Anche la parte offesa ci aggiunge un carico: «Bonaventura Lamacchia – spiega in quei giorni ai magistrati – diceva che Michele c’era rimasto male per il fatto che non lo avevo voluto incontrare. E concludeva il discorso dicendo: tanto ti conosce e sa dove abiti». Nella vicenda, si incastra anche il ruolo attribuito a Ernesto Lamacchia, medico che in passato aveva svolto le mansioni di direttore sanitario della clinica in questione di cui deteneva il 33% delle quote. E anche lui, secondo l'accusa, aveva tentato di convincere il socio di maggioranza a concludere l’affare con i Bruni.

Morale della favola: l’accusa ipotizzata in partenza nei confronti dei Lamacchia è di tentata estorsione aggravata dal metodo mafioso. Dopo un paio di settimane, però, il Tribunale del Riesame ridimensiona, attribuendole i crismi della violenza privata. Ciò nonostante, cinque anni dopo, nell’udienza decisiva, la Procura antimafia propone in aula tesi a sostegno dell’imputazione originale, chiedendo la condanna di entrambi a sette anni di reclusione. I giudici opteranno per la riqualificazione al ribasso, decretando sei mesi di pena ciascuno. Segue un lungo intervallo. Per certi versi, simile a un oblio.

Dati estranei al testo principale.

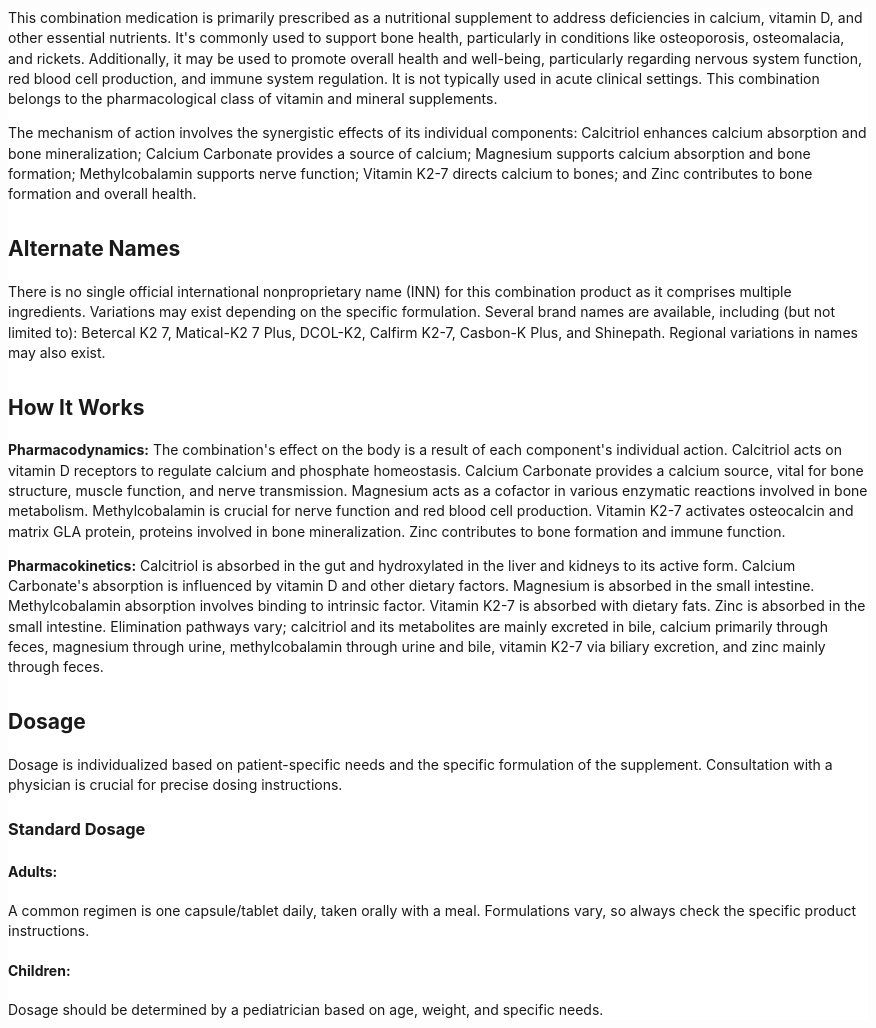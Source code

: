 This combination medication is primarily prescribed as a nutritional supplement to address deficiencies in calcium, vitamin D, and other essential nutrients. It's commonly used to support bone health, particularly in conditions like osteoporosis, osteomalacia, and rickets.  Additionally, it may be used to promote overall health and well-being, particularly regarding nervous system function, red blood cell production, and immune system regulation. It is not typically used in acute clinical settings. This combination belongs to the pharmacological class of vitamin and mineral supplements.

The mechanism of action involves the synergistic effects of its individual components: Calcitriol enhances calcium absorption and bone mineralization; Calcium Carbonate provides a source of calcium; Magnesium supports calcium absorption and bone formation; Methylcobalamin supports nerve function; Vitamin K2-7 directs calcium to bones; and Zinc contributes to bone formation and overall health.

## **Alternate Names**

There is no single official international nonproprietary name (INN) for this combination product as it comprises multiple ingredients.  Variations may exist depending on the specific formulation. Several brand names are available, including (but not limited to): Betercal K2 7, Matical-K2 7 Plus, DCOL-K2, Calfirm K2-7, Casbon-K Plus, and Shinepath. Regional variations in names may also exist.


## **How It Works**

**Pharmacodynamics:** The combination's effect on the body is a result of each component's individual action. Calcitriol acts on vitamin D receptors to regulate calcium and phosphate homeostasis. Calcium Carbonate provides a calcium source, vital for bone structure, muscle function, and nerve transmission. Magnesium acts as a cofactor in various enzymatic reactions involved in bone metabolism. Methylcobalamin is crucial for nerve function and red blood cell production. Vitamin K2-7 activates osteocalcin and matrix GLA protein, proteins involved in bone mineralization. Zinc contributes to bone formation and immune function.

**Pharmacokinetics:**  Calcitriol is absorbed in the gut and hydroxylated in the liver and kidneys to its active form. Calcium Carbonate's absorption is influenced by vitamin D and other dietary factors. Magnesium is absorbed in the small intestine. Methylcobalamin absorption involves binding to intrinsic factor. Vitamin K2-7 is absorbed with dietary fats. Zinc is absorbed in the small intestine. Elimination pathways vary; calcitriol and its metabolites are mainly excreted in bile, calcium primarily through feces, magnesium through urine, methylcobalamin through urine and bile, vitamin K2-7 via biliary excretion, and zinc mainly through feces. 



## **Dosage**

Dosage is individualized based on patient-specific needs and the specific formulation of the supplement. Consultation with a physician is crucial for precise dosing instructions.

### **Standard Dosage**

#### **Adults:** 
A common regimen is one capsule/tablet daily, taken orally with a meal.  Formulations vary, so always check the specific product instructions.

#### **Children:** 
Dosage should be determined by a pediatrician based on age, weight, and specific needs.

Il limbo in cui sembravano finiti i due fratelli si spiega anche con il percorso processuale intrapreso allora. Su quarantanove imputati, infatti, quasi tutti scelgono l’abbreviato e risolvono in tempi brevi la partita che li riguarda. Tutti tranne i Lamacchia. E gli ex carabinieri. All’epoca, Ercole e Romano erano titolari della discoteca “Sin club” di Zumpano, la cui gestione, secondo gli inquirenti, era in mano ai “Bella Bella”. In tal senso, s’ipotizzava che quello esercitato dalla cosca, fosse un controllo assoluto che si estendeva dai parcheggi fino all'organizzazione delle serate danzanti, ma è un teorema che non troverò conforto in aula.  Non a caso, dal dibattimento emerge che uno dei militari era stato completamente estromesso dalla gestione della discoteca e che aveva tentato più volte di rientrare in possesso dei soldi da lui investiti in quel progetto. L’altro, invece, era all’oscuro di ciò che ruotava attorno al locale notturno di Zumpano. La condanna invocata per loro è identica a quella dei Lamacchia, ma il verdetto finale sarà per entrambi nel segno della non colpevolezza.

Nove anni dopo, quindici a voler riconsiderare questa storia dal principio, il nastro si riavvolge. E il passato torna a essere attuale. L’udienza in programma oggi a Catanzaro, manco a dirlo, è saltata per un’irregolarità negli avvisi notificati ai difensori Maurizio Nucci, Pio Miceli De Biase, Roberto Le Pera, Franz Caruso ed Elena Florio. Se ne riparlerà il 3 giugno, giorno in cui tutto avrà di nuovo inizio. A volte ritornano. Sembra il titolo di un romanzo di fantascienza, ma è solo cronaca giudiziaria.